Что сияние идей, к которым мы приобщены, - бессмертно.
Пусть ночь. Пускай еще не видим черт мы лица победы.
Но ее венка лучи уже восходят перед нами.
Нас осеняет ленинское знамя, нас направляет Сталина рука.
Мы - будущего светлая стезя, мы свет.
И угасить его нельзя!
Мы - народ. Мы - человечество... Мы - я, ты, он, вы, они... Но не я отдельно, как ребро грани, как прут метлы, листок на дереве. «Я»-то, как таковое, угасить можно. «Я» пропадает бесследно, а «мы» остается. Все это банально до скуки и правильно, как геометрическое тело.
7 час. 30 мин. вечера.
Началась пальба из орудий, стоящих у моста на набережной. Сперва, когда задрожал и осел дом, думали, что падают бомбы или разрываются над нашим домом снаряды. Но слишком часты были удары, и все в одном месте. Догадались, что это открыли стрельбу наши орудия. Почва под нашим домом насыпная, зыбкая. После каждого удара, казалось, весь дом завалится.
8 час. Стрельба прекратилась. Но слышно, как воют в воздухе перелетные «транзитные» снаряды противника.
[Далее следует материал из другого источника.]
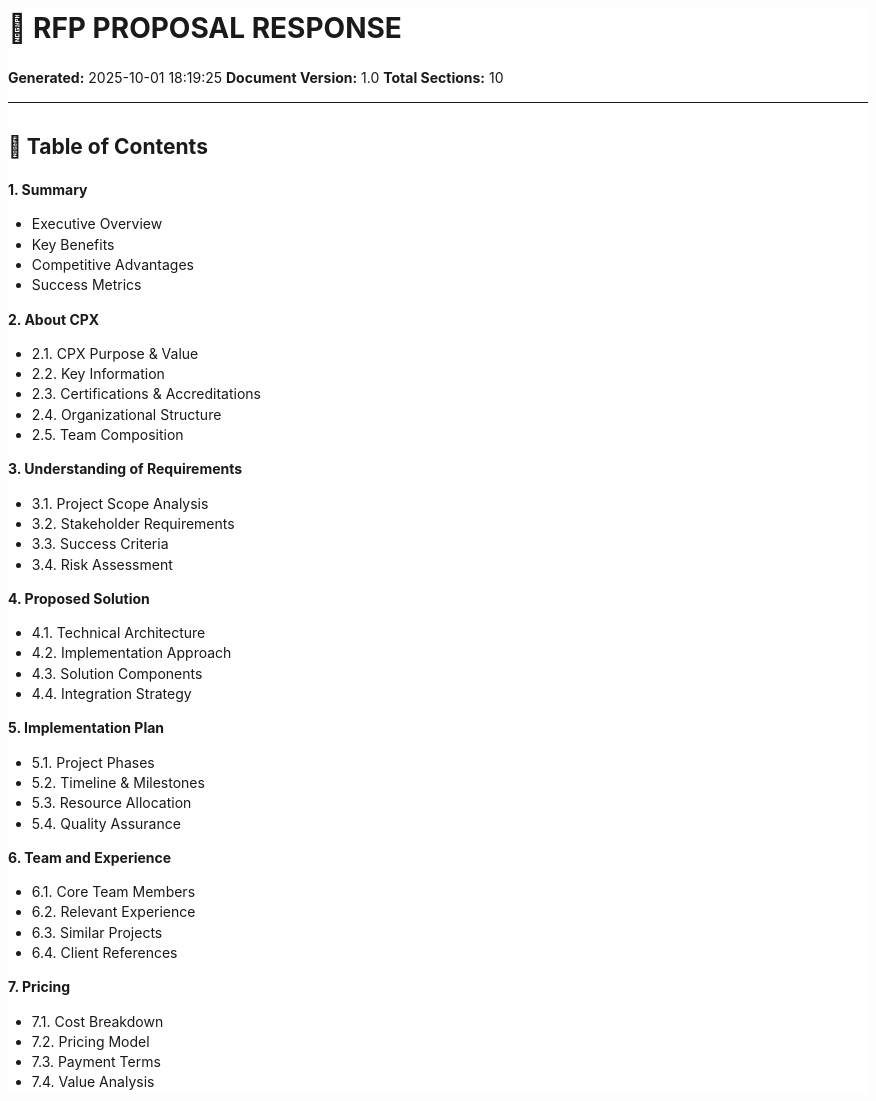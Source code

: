 # 🎯 **RFP PROPOSAL RESPONSE**

**Generated:** 2025-10-01 18:19:25
**Document Version:** 1.0
**Total Sections:** 10

---

## 📑 Table of Contents

**1. Summary**
   - Executive Overview
   - Key Benefits
   - Competitive Advantages
   - Success Metrics

**2. About CPX**
   - 2.1. CPX Purpose & Value
   - 2.2. Key Information
   - 2.3. Certifications & Accreditations
   - 2.4. Organizational Structure
   - 2.5. Team Composition

**3. Understanding of Requirements**
   - 3.1. Project Scope Analysis
   - 3.2. Stakeholder Requirements
   - 3.3. Success Criteria
   - 3.4. Risk Assessment

**4. Proposed Solution**
   - 4.1. Technical Architecture
   - 4.2. Implementation Approach
   - 4.3. Solution Components
   - 4.4. Integration Strategy

**5. Implementation Plan**
   - 5.1. Project Phases
   - 5.2. Timeline & Milestones
   - 5.3. Resource Allocation
   - 5.4. Quality Assurance

**6. Team and Experience**
   - 6.1. Core Team Members
   - 6.2. Relevant Experience
   - 6.3. Similar Projects
   - 6.4. Client References

**7. Pricing**
   - 7.1. Cost Breakdown
   - 7.2. Pricing Model
   - 7.3. Payment Terms
   - 7.4. Value Analysis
Оправились от неприятного первого впечатления и стали пить «чай», т. е. горячую воду с разведенной в ней ложкой кофе...
Семен Гудзенко, 20 лет, боец бригады особого назначения, Москва:
До войны мне нравились люди из «Хулио Хуренито», «Кола Брюньона», «Гаргантюа и Пантагрюэля», «Похождений Швейка» - это здоровые, веселые, честные люди.
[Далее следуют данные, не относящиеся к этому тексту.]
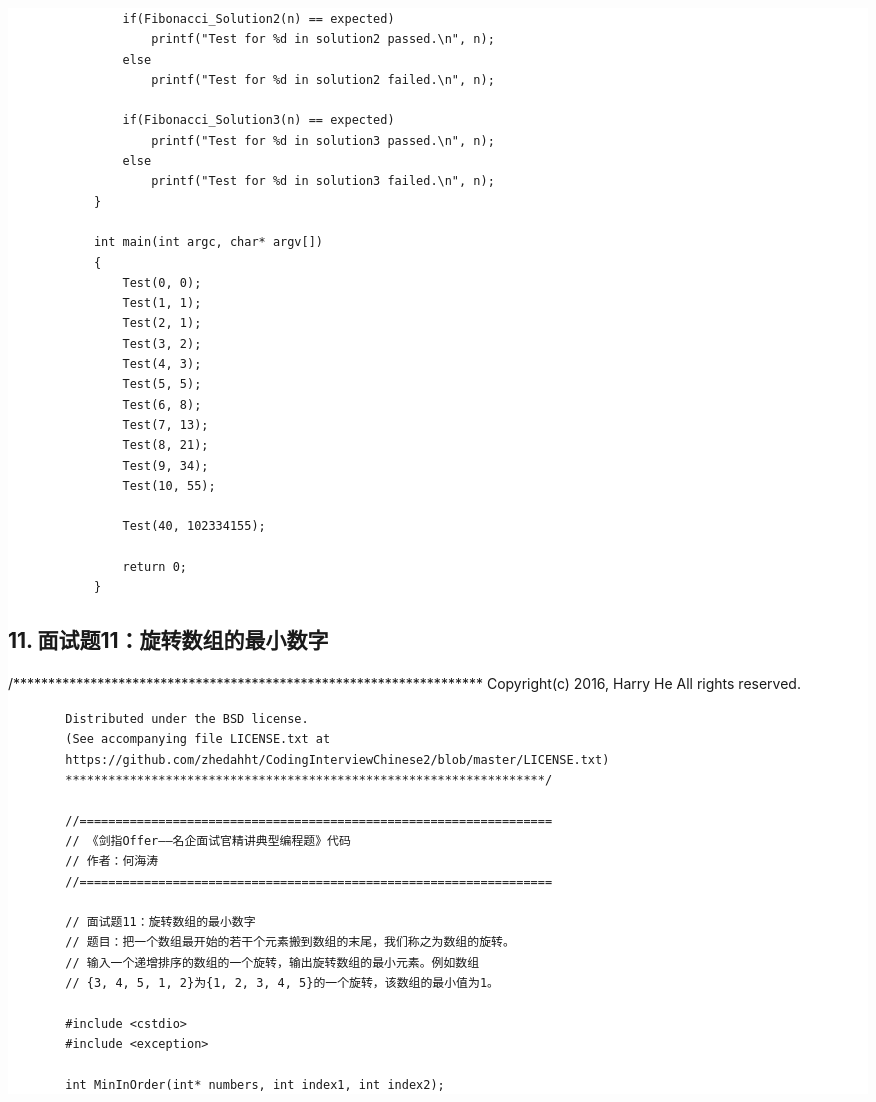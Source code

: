 				    if(Fibonacci_Solution2(n) == expected)
				        printf("Test for %d in solution2 passed.\n", n);
				    else
				        printf("Test for %d in solution2 failed.\n", n);
				
				    if(Fibonacci_Solution3(n) == expected)
				        printf("Test for %d in solution3 passed.\n", n);
				    else
				        printf("Test for %d in solution3 failed.\n", n);
				}
				
				int main(int argc, char* argv[])
				{
				    Test(0, 0);
				    Test(1, 1);
				    Test(2, 1);
				    Test(3, 2);
				    Test(4, 3);
				    Test(5, 5);
				    Test(6, 8);
				    Test(7, 13);
				    Test(8, 21);
				    Test(9, 34);
				    Test(10, 55);
				
				    Test(40, 102334155);
				
				    return 0;
				}



<h2 id="11">11. <span id="jump11">面试题11：旋转数组的最小数字</span></h2>
			/*******************************************************************
			Copyright(c) 2016, Harry He
			All rights reserved.
			
			Distributed under the BSD license.
			(See accompanying file LICENSE.txt at
			https://github.com/zhedahht/CodingInterviewChinese2/blob/master/LICENSE.txt)
			*******************************************************************/
			
			//==================================================================
			// 《剑指Offer——名企面试官精讲典型编程题》代码
			// 作者：何海涛
			//==================================================================
			
			// 面试题11：旋转数组的最小数字
			// 题目：把一个数组最开始的若干个元素搬到数组的末尾，我们称之为数组的旋转。
			// 输入一个递增排序的数组的一个旋转，输出旋转数组的最小元素。例如数组
			// {3, 4, 5, 1, 2}为{1, 2, 3, 4, 5}的一个旋转，该数组的最小值为1。
			
			#include <cstdio>
			#include <exception>
			
			int MinInOrder(int* numbers, int index1, int index2);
Тогда мне нравились люди из книг, а за девять месяцев я увидел живых собратьев - этих классических, честных, здоровых весельчаков. Они, конечно, созвучны эпохе.
Студент-искусствовед. Два дня метель. В воскресенье необходимо было чистить аэродром. Искусствовед заявил: «Работать не буду, у меня воспаление почечной лоханки».
А с этого аэродрома поднимались ястребки, защищавшие его теплую комнату с репродукциями Левитана.
Это уже подлец.
Война - это пробный КАМЕНЬ всех свойств и качеств человека. Война - это КАМЕНЬ преткновения, о который спотыкаются слабые. Война - это КАМЕНЬ, на котором можно править привычки и волю людей. Много переродившихся людей, ставших героями.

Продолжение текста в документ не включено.